■ **INSTRUCTIONS TO FOLLOW**
Ignoring the pictures, copy the data exactly.

[Dataset excerpts]
• • • •

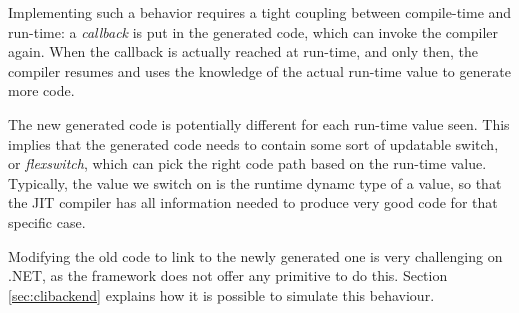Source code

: Implementing such a behavior requires a tight coupling between compile-time
and run-time: a \emph{callback} is put in the generated code, which can invoke
the compiler again.  When the callback is actually reached at run-time, and
only then, the compiler resumes and uses the knowledge of the actual run-time
value to generate more code.

The new generated code is potentially different for each run-time value seen.
This implies that the generated code needs to contain some sort of updatable
switch, or \emph{flexswitch}, which can pick the right code path based on the
run-time value.  Typically, the value we switch on is the runtime dynamc type
of a value, so that the JIT compiler has all information needed to produce
very good code for that specific case.


Modifying the old code to link to the newly generated one is very challenging on
.NET, as the framework does not offer any primitive to do this.  Section
\ref{sec:clibackend} explains how it is possible to simulate this behaviour.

• • • •

■ **ANSWER TO THIS PROBLEM**
Source code

: Implementing such a behavior requires a tight coupling between compile-time
and run-time: a \emph{callback} is put in the generated code, which can invoke
the compiler again.  When the callback is actually reached at run-time, and
only then, the compiler resumes and uses the knowledge of the actual run-time
value to generate more code.

The new generated code is potentially different for each run-time value seen.
This implies that the generated code needs to contain some sort of updatable
switch, or \emph{flexswitch}, which can pick the right code path based on the
run-time value.  Typically, the value we switch on is the runtime dynamc type
of a value, so that the JIT compiler has all information needed to produce
very good code for that specific case.


Modifying the old code to link to the newly generated one is very challenging on
.NET, as the framework does not offer any primitive to do this.  Section
\ref{sec:clibackend} explains how it is possible to simulate this behaviour.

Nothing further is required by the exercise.